The data Start Marker

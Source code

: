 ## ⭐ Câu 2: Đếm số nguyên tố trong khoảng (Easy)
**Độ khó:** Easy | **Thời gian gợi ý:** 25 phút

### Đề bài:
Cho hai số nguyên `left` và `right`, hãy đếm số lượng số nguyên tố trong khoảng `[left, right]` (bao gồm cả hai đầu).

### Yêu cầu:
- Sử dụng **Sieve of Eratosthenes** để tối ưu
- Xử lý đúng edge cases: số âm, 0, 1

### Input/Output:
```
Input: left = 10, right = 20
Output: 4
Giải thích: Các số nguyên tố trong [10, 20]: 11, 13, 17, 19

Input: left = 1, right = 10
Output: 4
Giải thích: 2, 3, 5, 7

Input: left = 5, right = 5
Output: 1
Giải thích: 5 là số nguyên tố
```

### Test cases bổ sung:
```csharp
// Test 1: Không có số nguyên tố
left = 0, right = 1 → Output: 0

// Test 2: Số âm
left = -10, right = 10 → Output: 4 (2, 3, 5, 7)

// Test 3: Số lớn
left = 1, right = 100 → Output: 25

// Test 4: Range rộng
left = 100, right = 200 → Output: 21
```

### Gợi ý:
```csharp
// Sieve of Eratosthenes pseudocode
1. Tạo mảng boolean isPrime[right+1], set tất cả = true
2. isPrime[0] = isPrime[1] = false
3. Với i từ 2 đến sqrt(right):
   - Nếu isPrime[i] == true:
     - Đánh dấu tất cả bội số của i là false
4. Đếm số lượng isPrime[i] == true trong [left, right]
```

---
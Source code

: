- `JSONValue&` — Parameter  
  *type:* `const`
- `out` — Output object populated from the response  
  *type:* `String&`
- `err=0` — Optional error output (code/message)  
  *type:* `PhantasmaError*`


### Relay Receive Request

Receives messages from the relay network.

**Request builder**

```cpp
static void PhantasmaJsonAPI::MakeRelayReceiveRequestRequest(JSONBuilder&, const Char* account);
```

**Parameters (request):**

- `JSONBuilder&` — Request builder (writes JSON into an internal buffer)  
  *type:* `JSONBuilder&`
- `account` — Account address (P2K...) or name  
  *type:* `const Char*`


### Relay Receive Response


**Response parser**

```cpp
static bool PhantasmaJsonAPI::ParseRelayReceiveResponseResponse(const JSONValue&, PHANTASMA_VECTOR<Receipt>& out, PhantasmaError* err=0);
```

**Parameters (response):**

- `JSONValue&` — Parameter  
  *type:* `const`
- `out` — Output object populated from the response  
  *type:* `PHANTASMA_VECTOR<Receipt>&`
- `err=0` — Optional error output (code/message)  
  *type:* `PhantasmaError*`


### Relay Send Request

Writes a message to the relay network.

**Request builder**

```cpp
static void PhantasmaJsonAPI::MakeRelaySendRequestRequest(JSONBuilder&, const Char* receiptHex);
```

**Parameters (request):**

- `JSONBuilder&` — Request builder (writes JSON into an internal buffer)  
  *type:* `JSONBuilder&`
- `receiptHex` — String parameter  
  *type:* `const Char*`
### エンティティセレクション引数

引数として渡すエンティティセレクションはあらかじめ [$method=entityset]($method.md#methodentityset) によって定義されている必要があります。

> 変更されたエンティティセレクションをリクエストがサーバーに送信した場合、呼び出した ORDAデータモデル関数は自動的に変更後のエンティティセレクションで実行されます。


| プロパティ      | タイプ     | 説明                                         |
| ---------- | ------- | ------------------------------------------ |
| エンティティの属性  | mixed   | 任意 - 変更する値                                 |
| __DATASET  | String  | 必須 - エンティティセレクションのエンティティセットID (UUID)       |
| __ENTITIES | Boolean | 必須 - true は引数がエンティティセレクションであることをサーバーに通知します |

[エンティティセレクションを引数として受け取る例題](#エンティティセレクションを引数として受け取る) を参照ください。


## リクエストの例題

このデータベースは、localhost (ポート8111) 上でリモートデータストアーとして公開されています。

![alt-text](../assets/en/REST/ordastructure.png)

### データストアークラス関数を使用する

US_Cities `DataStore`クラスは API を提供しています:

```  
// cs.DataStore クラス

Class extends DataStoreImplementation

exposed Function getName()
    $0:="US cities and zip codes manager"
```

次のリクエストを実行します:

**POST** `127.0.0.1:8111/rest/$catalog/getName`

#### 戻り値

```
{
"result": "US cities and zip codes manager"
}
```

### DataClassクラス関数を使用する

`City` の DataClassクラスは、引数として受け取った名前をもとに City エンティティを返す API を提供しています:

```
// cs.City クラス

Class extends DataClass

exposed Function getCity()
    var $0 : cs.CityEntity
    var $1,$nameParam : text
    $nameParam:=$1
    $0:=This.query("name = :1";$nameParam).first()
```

The data End Marker

What the task asks: Keep only the lines from the line with "true は引数がエンティティセレクションであることをサーバーに通知します |" to the end of the records above, and repeat them exactly.

Exercise result:
| __ENTITIES | Boolean | 必須 - true は引数がエンティティセレクションであることをサーバーに通知します |

[エンティティセレクションを引数として受け取る例題](#エンティティセレクションを引数として受け取る) を参照ください。


## リクエストの例題

このデータベースは、localhost (ポート8111) 上でリモートデータストアーとして公開されています。

![alt-text](../assets/en/REST/ordastructure.png)

### データストアークラス関数を使用する

US_Cities `DataStore`クラスは API を提供しています:

```  
// cs.DataStore クラス

Class extends DataStoreImplementation

exposed Function getName()
    $0:="US cities and zip codes manager"
```

次のリクエストを実行します:

**POST** `127.0.0.1:8111/rest/$catalog/getName`

#### 戻り値

```
{
"result": "US cities and zip codes manager"
}
```

### DataClassクラス関数を使用する

`City` の DataClassクラスは、引数として受け取った名前をもとに City エンティティを返す API を提供しています:

```
// cs.City クラス

Class extends DataClass

exposed Function getCity()
    var $0 : cs.CityEntity
    var $1,$nameParam : text
    $nameParam:=$1
    $0:=This.query("name = :1";$nameParam).first()
```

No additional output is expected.